Meymandi Hall was full to capacity, and the audience roared its approval at the conclusion.  Clearly this orchestra has found a way to engage its listeners without watering down its programming.  As I remarked to the students after the performance, it’s pretty amazing to hear a subscription orchestra concert in which the closest thing to a warhorse is by a living composer (Short Ride).

Later, I got to thinking about the role of well-publicized premieres in shaping artistic discourse.

Any discussion of the ethos of twentieth-century music takes the legendary premiere of Le Sacre du printemps as one of its starting points.  In 1913, as astonished music students are taught to this day, the premiere of this ballet started a riot in the audience – booing, catcalls, arguments, fistfights – and the work soon after was recognized as a masterpiece, proving, in the logic of this narrative, that music may be despised on first hearing and yet go on to achieve great acclaim.

That model was used as a justification for several generations of works that were intended to annoy or stupefy their listeners.  Some of them turned out to be wonderful works of art, some did not.
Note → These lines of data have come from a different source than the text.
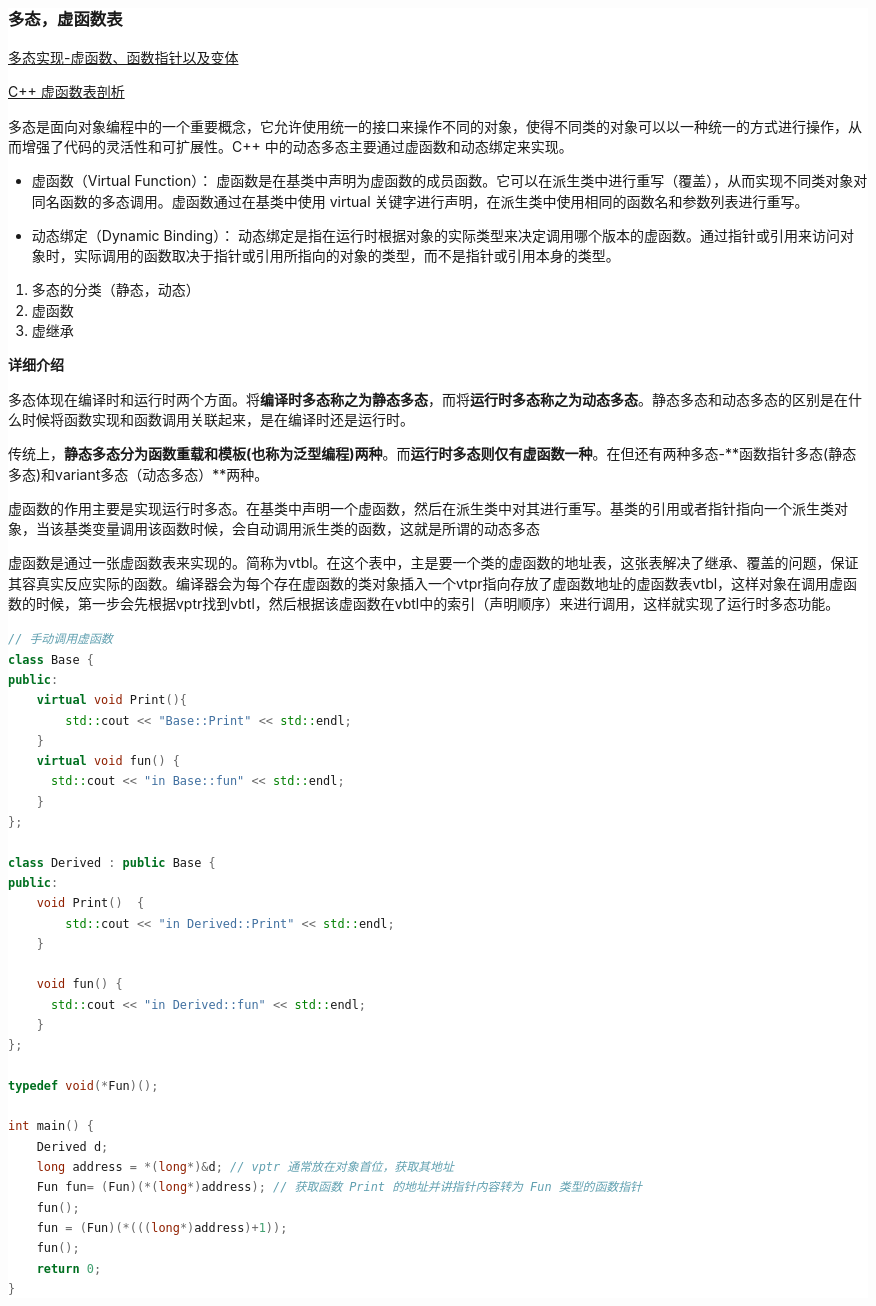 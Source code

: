 
### 多态，虚函数表

[多态实现-虚函数、函数指针以及变体](https://mp.weixin.qq.com/s?__biz=Mzk0MzI4OTI1Ng==&mid=2247488149&idx=1&sn=4b7718a8798245b3a50e1fc9aebf5dee&chksm=c3377452f440fd44d13a4a99d3e16a2d06de0539b9f8365b7346de9c8037ea91b59f46df934f&cur_album_id=2282345872954933250&scene=190#rd)

[C++ 虚函数表剖析](https://zhuanlan.zhihu.com/p/75172640)

多态是面向对象编程中的一个重要概念，它允许使用统一的接口来操作不同的对象，使得不同类的对象可以以一种统一的方式进行操作，从而增强了代码的灵活性和可扩展性。C++ 中的动态多态主要通过虚函数和动态绑定来实现。

- 虚函数（Virtual Function）： 虚函数是在基类中声明为虚函数的成员函数。它可以在派生类中进行重写（覆盖），从而实现不同类对象对同名函数的多态调用。虚函数通过在基类中使用 virtual 关键字进行声明，在派生类中使用相同的函数名和参数列表进行重写。

- 动态绑定（Dynamic Binding）： 动态绑定是指在运行时根据对象的实际类型来决定调用哪个版本的虚函数。通过指针或引用来访问对象时，实际调用的函数取决于指针或引用所指向的对象的类型，而不是指针或引用本身的类型。

1. 多态的分类（静态，动态）
2. 虚函数
3. 虚继承

**详细介绍**

多态体现在编译时和运行时两个方面。将**编译时多态称之为静态多态**，而将**运行时多态称之为动态多态**。静态多态和动态多态的区别是在什么时候将函数实现和函数调用关联起来，是在编译时还是运行时。

传统上，**静态多态分为函数重载和模板(也称为泛型编程)两种**。而**运行时多态则仅有虚函数一种**。在但还有两种多态-**函数指针多态(静态多态)和variant多态（动态多态）**两种。

虚函数的作用主要是实现运行时多态。在基类中声明一个虚函数，然后在派生类中对其进行重写。基类的引用或者指针指向一个派生类对象，当该基类变量调用该函数时候，会自动调用派生类的函数，这就是所谓的动态多态

虚函数是通过一张虚函数表来实现的。简称为vtbl。在这个表中，主是要一个类的虚函数的地址表，这张表解决了继承、覆盖的问题，保证其容真实反应实际的函数。编译器会为每个存在虚函数的类对象插入一个vtpr指向存放了虚函数地址的虚函数表vtbl，这样对象在调用虚函数的时候，第一步会先根据vptr找到vbtl，然后根据该虚函数在vbtl中的索引（声明顺序）来进行调用，这样就实现了运行时多态功能。

```c++
// 手动调用虚函数
class Base {
public:
    virtual void Print(){ 
        std::cout << "Base::Print" << std::endl;
    }
    virtual void fun() {
      std::cout << "in Base::fun" << std::endl;
    }
};

class Derived : public Base {
public:
    void Print()  { 
        std::cout << "in Derived::Print" << std::endl;
    }
  
    void fun() {
      std::cout << "in Derived::fun" << std::endl;
    }
};

typedef void(*Fun)();

int main() {
    Derived d;
    long address = *(long*)&d; // vptr 通常放在对象首位，获取其地址
    Fun fun= (Fun)(*(long*)address); // 获取函数 Print 的地址并讲指针内容转为 Fun 类型的函数指针
    fun();
    fun = (Fun)(*(((long*)address)+1));
    fun();
    return 0;
}
```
In 1981, Edo de Waart conducted the premiere of John Adams’s Harmonium in San Francisco’s Davies Hall.  At the time, it was nearly unheard of for a serious new piece to get the kind of response Harmonium received at its premiere: standing ovations, repeated curtain calls for the composer.

The news of that reception spread quickly in the new music world, and thirty years of new orchestral works that aim to thrill the audience have followed.

Some of those compositions have been wonderful works of art, some have not.

Naturally, this is a gross oversimplification of numerous causes and effects, but still, it’s interesting to compare the impact of Le Sacre on the early twentieth century with the impact of Harmonium on the orchestral music of the last few decades.

In any case, the highlight of the night for me was Eros Piano, Adams’s homage to Feldman.  In some ways, the piece calls to mind a mellow cocktail pianist doodling his way through John Adams’s subconscious, taking time to enjoy every sensuous turn.  Nice to hear a piece for piano and orchestra that isn’t mostly about how many notes a pianist can play per second.